The Unseen Battle Review: Forward and Introduction

Reading and summarizing/reviewing The Unseen Battle: Spiritual Warfare, the Three Rebellions, and Christ’s Victory Over Dark Powers by Joel Muddamalle

Forward

The forward was written by Michael Heiser’s widow, Drenna. I was expecting the tone to be saccharine since Heiser’s passing is still a bit fresh, even more so when this was written. This section was more of an introduction to Muddamalle, a student and somewhat of a protege of Heiser’s. So, if the book’s title and subtitle didn’t clue you in, you’d now know that much of what Battle depends on Heiser’s scholarship and approach to scripture.

Introduction

Muddamalle’s first line is the C.S. Lewis quote from The Screwtape Letters about the dangers of either excessive interest in demons, or remaining unaware of them. The scientific west suffers from the latter affliction while often going much further in dismissing the insistent power of the supernatural domain. The church at large for sure acknowledges that the supernatural exists but it steers hard into demythologizing it when it encroaches into our physical realm on a larger scale.

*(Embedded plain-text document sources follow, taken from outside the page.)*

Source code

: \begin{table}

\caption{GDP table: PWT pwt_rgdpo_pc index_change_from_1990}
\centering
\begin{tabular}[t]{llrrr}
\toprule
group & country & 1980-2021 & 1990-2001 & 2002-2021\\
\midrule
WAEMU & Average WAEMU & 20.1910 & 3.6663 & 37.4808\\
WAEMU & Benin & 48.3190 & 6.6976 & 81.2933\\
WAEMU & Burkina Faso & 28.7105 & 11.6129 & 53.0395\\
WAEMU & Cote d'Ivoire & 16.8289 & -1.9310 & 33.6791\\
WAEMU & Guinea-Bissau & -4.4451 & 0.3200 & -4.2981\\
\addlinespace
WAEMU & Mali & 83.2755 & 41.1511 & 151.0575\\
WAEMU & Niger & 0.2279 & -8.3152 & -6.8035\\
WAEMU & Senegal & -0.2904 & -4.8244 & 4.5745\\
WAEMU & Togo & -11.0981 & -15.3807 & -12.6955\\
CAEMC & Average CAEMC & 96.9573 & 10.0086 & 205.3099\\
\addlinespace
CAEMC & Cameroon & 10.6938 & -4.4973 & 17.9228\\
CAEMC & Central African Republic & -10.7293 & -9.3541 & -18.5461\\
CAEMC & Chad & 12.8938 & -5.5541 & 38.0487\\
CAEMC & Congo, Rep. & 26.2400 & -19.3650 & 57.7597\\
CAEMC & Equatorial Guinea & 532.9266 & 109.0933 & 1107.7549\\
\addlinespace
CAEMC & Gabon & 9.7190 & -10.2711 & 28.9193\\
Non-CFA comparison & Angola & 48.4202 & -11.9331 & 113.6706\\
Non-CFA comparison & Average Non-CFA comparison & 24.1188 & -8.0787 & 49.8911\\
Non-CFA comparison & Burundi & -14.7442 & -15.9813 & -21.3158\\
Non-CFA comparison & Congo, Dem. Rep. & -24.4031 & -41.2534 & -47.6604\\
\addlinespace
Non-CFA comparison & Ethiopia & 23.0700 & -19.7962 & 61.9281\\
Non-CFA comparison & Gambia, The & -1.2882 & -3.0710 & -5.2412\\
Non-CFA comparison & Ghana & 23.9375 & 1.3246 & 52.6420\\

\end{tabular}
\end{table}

We struggle to regard things like accounts of miracles in scripture as anything more than its immediate effects, when they are really a zoomed in detail of a much larger, coherent tapestry of the ongoing events passing the spiritual realm. Geographic elements like gardens, the sea, and mountains didn’t function just as tools of poetic language for the writers of scripture, but also as referents to staging grounds where supernatural events meet the natural world.

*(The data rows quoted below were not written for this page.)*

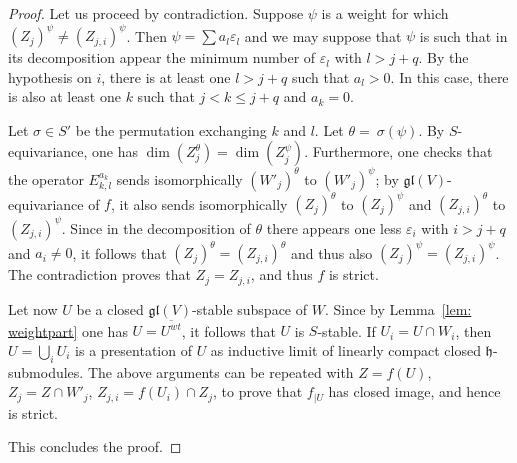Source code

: \documentclass[12pt,reqno]{amsart}
\theoremstyle{definition}
\theoremstyle{remark}
\begin{document}
\begin{proof}
	Let us proceed by contradiction. Suppose $\psi$ is a weight for which 
	$(Z_j)^\psi \neq (Z_{j, i})^\psi$. Then $\psi = \sum a_l \varepsilon_l$ and we may suppose that $\psi$ is such that in its decomposition appear the minimum number of $\varepsilon_l$ with $l>j+q$. By the hypothesis on $i$, there is at least one $l>j+q$ such that $a_l > 0$. In this case, there is also at least one $k$ such that $j < k \leq j+q$ and $a_k = 0$. 
	
	Let $\sigma\in S'$ be the permutation exchanging $k$ and $l$. Let $\theta = \ \sigma ( \psi )$. By $S$-equivariance, one has $\dim(Z_j^{\theta}) = \dim(Z_j^{\psi})$. Furthermore, one checks that the operator $E_{k,l}^{a_k}$ sends isomorphically $(W'_j)^{\theta}$ to $(W'_j)^{\psi}$; by $\mathfrak{gl}(V)$-equivariance of $f$, it also sends isomorphically $(Z_j)^{\theta}$ to $(Z_j)^{\psi}$ and $(Z_{j, i})^{\theta}$ to $(Z_{j, i})^{\psi}$. Since in the decomposition of $\theta$ there appears one less $\varepsilon_i$ with $i>j+q$ and $a_i \neq 0$, it follows that $(Z_j)^{\theta}=(Z_{j, i})^{\theta}$ and thus also $(Z_j)^{\psi}=(Z_{j, i})^{\psi}$. The contradiction proves that $Z_j = Z_{j, i}$, and thus $f$ is strict.
	
	Let now $U$ be a closed $\mathfrak{gl}(V)$-stable subspace of $W$. Since by Lemma~\ref{lem: weightpart} one has $U = \overline{U^{wt}}$, it follows that $U$ is $S$-stable. If $U_i = U\cap W_i$, then $U=\bigcup_i U_i$ is a presentation of $U$ as inductive limit of linearly compact closed $\mathfrak{h}$-submodules. The above arguments can be repeated with $Z=f(U)$, $Z_j = Z\cap W'_j$, $Z_{j,i}=f(U_i)\cap Z_j$, to prove that $f_{|U}$ has closed image, and hence is strict.
	
	This concludes the proof.
	\end{proof}
	
\end{document}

Too, because we rely on church tradition and not what the original writers of scripture intended or believed, we’re often left with an agonizingly incomplete story. Muddamalle summarizes the conflict in the spirit world by invoking the ancient household model, an image both the writers of scripture and their audience would be well acquainted with. As you might guess, “household” here means much more than the modern idea of an immediate family living on a small parcel of land. Households for the ancient Hebrew, and for the surrounding Mesopotamian peoples for that matter, involved their family—the folks you kept close to you because there’d be an automatic mutual trust between—but also counselors and advisors, attendants and servants, bureaucrats and slaves, perhaps allies, temporary allies, and the occassional guest. Unless you were at the head, you were always accountable to someone else, but in the reverse direction, you were obligated to secure the well-being of the people under your charge. Modern individualism and all that comes with it had no place in the Ancient Near East.

In the same way, God has a household, though you could say all aspects of reality, the seen and unseen, are it. Yes, angels are involved, but there’s a family, a council of advisors and executors, “physical” security guards, and who knows what other kinds of roles and responsibilities. It’s more like an entourage that takes care of whatever business God needs handling than a nuclear family. Somewhere along the way, there were rebellions in this supernatural household (three of them, really) and God was obligated by His nature to address each of them. We were created to be a special type of that class of close members of His household, and given a specific task, yet the three rebellions estranged us from this original position and now we’re caught in the middle of this ongoing war that we can’t see but affects us fundamentally.

Scripture only hints at the lore because, like the household concept, its original audiences were already well-acquainted with it. Rehashing common assumptions would be a waste of time. Muddamalle references a few small windows we do get in scripture that peer out into the vista of this conflict in the supernatural household: Deuteronomy 32, Daniel 10, Genesis 11. The details of which, naturally, will be built out in the book proper.